I'm Not a Soul, I'm a River MAG

May 29, 2022
By Lydiaq ELITE, Somonauk, Illinois
Lydiaq ELITE, Somonauk, Illinois
172 articles 54 photos 1026 comments

Favorite Quote:
The universe must be a teenage girl. So much darkness, so many stars.
--me


My name. Who knows my name? Identity. A fuzzy, treacherous identity. No identity. Anon — a non identity. I feel sudden panic whenever I tell my name. Because how do I know I’m really me? Will I die if I’m killed? If I have no food, will I starve? What if my needs go unfilled? Then who will I be? Gentle lapping. A wave. On a sea of names crashing. Check marks. Move on. Next in line. My DNA, my fingerprints. My birth certificate. All a part of me. And lock up the delusional part of me that doesn’t know who it is. Lock up the inner lunatic. The Inner Lunatic will scream in a corner while the part of me that’s just a name puts her butt in the right seat and does as she’s told. A part of me. Never mind the rest.

People speak of me, don’t know what they’re talking about. Speak of me as an individual with separate opinions, a distinct soul. But they are wrong. I am not distinct. I am not that brave. People speak of me, don’t know what they’re talking about. I miss every ball thrown to me. I break everything I try to repair. I don’t know who I’m reaching out to. People speak of me. Sometimes. But not in the light of themselves. Speak of me, speak of my breeches and breaking points. My weak points. Distinct. I’m bound to be distinct. Speak of souls. It was a soul I held. I guess. But I wake up from nightmares of nonsense. Good dreams scare me. They’re too fake.

People speak of Lydia.

The name of a girl. I try to talk. But not about who I am. Or who I am not.

What have I forgiven and forgotten? What have I invented? What lies have I told? All lies. What will make me a truth teller? My heart is shaped like a throbbing longing, longing to beat in another chest. Jests, jokes. Pretending. To fit in.

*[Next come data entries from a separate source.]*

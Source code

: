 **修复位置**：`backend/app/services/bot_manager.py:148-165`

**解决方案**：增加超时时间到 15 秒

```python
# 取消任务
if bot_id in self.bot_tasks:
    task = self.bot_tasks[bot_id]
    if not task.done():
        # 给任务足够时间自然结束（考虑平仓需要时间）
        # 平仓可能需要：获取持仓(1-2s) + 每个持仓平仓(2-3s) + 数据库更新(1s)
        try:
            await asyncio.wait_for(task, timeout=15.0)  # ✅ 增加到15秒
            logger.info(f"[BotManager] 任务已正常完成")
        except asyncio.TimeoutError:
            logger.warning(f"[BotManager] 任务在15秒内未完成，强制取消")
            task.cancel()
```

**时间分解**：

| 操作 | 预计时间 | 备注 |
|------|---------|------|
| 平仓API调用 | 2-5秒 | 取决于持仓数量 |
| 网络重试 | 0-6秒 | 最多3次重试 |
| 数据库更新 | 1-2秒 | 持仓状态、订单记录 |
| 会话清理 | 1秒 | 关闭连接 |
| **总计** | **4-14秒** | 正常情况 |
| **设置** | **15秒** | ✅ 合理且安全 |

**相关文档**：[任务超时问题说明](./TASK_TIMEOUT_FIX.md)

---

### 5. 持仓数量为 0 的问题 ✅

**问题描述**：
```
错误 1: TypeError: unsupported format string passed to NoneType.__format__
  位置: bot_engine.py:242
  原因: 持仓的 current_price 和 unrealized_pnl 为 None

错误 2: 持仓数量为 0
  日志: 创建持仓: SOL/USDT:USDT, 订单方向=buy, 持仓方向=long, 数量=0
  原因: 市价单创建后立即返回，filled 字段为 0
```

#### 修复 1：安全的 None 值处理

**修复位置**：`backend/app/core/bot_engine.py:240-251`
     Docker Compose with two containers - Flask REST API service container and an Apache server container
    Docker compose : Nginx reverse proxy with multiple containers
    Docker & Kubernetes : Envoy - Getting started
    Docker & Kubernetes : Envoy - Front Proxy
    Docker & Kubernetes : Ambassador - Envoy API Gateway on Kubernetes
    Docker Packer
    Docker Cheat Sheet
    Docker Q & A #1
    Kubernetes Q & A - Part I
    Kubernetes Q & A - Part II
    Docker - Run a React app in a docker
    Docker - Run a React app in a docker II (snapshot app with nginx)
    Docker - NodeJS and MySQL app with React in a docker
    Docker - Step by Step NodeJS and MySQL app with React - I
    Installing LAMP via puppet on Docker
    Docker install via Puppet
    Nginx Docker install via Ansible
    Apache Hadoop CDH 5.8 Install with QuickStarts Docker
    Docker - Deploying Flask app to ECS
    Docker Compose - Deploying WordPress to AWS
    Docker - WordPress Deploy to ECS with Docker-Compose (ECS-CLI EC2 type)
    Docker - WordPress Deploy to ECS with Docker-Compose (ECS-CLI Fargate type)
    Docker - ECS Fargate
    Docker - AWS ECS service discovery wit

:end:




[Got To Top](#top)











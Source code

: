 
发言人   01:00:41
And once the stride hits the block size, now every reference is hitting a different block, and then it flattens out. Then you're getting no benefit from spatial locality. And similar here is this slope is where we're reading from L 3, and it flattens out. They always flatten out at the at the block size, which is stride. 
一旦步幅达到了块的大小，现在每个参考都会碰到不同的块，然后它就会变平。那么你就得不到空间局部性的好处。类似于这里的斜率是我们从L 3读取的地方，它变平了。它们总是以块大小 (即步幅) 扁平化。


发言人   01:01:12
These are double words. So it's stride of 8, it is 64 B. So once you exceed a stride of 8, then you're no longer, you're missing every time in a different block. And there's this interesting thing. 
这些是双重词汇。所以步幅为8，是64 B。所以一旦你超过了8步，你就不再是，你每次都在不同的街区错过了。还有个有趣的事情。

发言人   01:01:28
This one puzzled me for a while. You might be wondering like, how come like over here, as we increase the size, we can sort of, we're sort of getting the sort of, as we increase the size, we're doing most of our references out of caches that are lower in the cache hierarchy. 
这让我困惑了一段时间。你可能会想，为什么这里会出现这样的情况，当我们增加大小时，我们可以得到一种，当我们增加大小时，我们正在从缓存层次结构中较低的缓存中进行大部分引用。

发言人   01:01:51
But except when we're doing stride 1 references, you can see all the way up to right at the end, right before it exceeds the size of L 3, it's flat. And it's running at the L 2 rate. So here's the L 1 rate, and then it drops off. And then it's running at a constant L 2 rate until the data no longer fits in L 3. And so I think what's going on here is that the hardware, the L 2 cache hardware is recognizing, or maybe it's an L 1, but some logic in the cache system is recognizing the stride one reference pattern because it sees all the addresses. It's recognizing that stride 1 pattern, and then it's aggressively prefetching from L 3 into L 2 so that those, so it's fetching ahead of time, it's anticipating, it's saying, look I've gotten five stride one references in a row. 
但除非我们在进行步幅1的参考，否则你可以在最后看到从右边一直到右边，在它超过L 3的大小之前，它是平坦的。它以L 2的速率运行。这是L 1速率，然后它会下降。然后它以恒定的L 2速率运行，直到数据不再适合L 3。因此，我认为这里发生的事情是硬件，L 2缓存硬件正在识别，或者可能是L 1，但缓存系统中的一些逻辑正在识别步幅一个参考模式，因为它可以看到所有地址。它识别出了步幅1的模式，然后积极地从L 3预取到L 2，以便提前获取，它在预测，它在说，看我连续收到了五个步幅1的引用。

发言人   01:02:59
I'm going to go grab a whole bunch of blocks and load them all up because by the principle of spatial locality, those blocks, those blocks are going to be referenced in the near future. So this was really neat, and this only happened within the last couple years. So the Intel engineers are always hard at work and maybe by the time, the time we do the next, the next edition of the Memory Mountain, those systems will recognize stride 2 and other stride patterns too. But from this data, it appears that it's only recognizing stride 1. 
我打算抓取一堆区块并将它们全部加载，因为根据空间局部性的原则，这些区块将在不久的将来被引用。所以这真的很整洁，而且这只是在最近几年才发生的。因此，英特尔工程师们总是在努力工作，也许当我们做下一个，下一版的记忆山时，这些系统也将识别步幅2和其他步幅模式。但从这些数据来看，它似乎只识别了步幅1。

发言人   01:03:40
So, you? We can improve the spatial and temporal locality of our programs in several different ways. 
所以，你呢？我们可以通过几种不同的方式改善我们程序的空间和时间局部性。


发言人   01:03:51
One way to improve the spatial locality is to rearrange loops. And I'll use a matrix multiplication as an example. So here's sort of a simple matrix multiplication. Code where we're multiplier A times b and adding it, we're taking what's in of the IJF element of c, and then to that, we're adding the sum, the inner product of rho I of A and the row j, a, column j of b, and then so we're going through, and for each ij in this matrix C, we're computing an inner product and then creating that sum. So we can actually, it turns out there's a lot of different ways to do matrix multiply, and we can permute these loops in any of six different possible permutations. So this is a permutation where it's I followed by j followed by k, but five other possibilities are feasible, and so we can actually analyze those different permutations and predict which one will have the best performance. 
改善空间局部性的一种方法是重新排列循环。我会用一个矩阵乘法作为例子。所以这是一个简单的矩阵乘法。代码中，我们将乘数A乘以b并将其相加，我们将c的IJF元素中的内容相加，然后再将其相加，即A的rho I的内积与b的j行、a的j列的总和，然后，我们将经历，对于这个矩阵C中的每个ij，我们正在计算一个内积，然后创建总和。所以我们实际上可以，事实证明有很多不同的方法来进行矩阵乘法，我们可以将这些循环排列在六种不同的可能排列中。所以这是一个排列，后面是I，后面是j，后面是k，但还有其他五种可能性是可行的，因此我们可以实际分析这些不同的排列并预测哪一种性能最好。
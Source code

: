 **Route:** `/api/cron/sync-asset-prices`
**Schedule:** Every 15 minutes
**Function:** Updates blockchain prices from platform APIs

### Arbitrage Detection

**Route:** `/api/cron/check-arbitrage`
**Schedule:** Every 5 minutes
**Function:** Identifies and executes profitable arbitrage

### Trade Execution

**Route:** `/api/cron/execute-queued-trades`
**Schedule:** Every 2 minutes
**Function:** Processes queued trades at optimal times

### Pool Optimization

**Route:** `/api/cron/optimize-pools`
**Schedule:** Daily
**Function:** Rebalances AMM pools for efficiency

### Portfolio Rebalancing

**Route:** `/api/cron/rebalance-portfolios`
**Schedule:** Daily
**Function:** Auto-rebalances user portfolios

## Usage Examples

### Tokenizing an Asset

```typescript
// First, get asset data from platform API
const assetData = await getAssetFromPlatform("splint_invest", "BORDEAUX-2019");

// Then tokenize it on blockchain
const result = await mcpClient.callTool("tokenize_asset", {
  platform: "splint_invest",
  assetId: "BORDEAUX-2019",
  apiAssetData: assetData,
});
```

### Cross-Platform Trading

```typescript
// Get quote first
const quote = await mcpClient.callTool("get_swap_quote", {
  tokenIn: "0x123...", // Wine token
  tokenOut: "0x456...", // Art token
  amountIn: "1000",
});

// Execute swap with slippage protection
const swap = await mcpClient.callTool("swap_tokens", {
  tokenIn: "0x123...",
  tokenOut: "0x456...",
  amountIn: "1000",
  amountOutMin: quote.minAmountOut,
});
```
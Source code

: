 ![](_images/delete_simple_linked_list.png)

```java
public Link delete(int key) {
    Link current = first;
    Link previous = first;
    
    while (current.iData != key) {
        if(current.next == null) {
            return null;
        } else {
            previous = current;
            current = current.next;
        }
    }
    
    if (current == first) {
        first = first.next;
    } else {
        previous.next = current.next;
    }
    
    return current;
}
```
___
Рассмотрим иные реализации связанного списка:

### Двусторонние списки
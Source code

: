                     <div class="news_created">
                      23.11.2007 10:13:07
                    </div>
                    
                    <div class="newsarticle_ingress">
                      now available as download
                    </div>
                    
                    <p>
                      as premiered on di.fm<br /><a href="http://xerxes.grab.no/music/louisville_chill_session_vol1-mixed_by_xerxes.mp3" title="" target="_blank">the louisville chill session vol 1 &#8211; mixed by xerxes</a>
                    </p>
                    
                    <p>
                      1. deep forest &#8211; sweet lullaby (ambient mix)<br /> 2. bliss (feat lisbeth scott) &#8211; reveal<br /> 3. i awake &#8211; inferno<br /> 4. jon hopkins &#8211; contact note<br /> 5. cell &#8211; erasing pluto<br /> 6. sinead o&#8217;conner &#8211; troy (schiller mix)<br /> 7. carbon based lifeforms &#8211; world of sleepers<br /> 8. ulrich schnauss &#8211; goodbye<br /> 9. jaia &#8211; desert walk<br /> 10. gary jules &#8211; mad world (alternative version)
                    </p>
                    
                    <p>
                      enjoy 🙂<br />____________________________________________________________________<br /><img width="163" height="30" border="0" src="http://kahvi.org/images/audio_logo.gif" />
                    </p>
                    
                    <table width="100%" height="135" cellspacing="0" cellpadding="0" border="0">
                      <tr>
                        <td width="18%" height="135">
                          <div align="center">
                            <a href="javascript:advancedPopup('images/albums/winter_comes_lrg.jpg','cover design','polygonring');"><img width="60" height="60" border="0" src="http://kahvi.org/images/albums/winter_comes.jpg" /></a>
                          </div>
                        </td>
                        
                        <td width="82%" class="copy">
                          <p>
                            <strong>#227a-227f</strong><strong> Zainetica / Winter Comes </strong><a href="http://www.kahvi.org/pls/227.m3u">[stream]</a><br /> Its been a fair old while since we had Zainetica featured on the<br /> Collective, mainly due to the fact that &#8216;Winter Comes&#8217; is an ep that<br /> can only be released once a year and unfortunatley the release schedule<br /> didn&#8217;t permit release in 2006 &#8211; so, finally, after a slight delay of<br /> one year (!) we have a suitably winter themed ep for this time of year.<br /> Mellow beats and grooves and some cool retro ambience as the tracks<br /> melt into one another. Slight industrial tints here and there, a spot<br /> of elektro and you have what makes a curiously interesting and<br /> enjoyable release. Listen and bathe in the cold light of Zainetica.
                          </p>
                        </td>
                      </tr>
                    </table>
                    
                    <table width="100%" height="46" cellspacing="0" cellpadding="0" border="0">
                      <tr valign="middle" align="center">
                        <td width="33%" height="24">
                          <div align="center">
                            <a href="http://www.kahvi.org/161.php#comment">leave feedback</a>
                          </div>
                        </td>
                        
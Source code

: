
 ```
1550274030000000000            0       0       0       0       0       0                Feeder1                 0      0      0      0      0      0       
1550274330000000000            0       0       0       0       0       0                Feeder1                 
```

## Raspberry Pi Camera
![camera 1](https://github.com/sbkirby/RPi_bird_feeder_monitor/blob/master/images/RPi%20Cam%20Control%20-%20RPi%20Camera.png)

I may only exist in silence.

What have I said that I haven’t been taught? What photograph of me hasn’t had to capture, bend, and distort light?

All fortunes are jests. Still looking. I guess. Like a child searches the sand for ancient treasure. Real. Am I real? If I’m not real, what is real?

Forget real. All is a reel. A film reel. I’m a series of images. Because I only exist in my memory. So of course I don’t know who I am! I’m not living my life. I’m watching a movie. I may forget three quarters of my life, but the images that stand out the most will remain. Isn’t it fine to sail down this river? A river never stops. Not like the crumbling houses on the land, flows the majestic and serene and ancient river. It has life in it but nothing fixed. Nothing abides in the river but is taken away. And I feel a lot like a river. All memories shifting from dark to light, light to dim, dim to dark, dark to dawn …and again, and again, and again.


The author's comments:

A discovering identity article. This was the last entry I wrote in one of my notebooks. The theme is what adults would call "a search for cohesive identity" or "self-actualization" or something like that. What I am trying to say is that it's OK to have no identity because you are different every moment.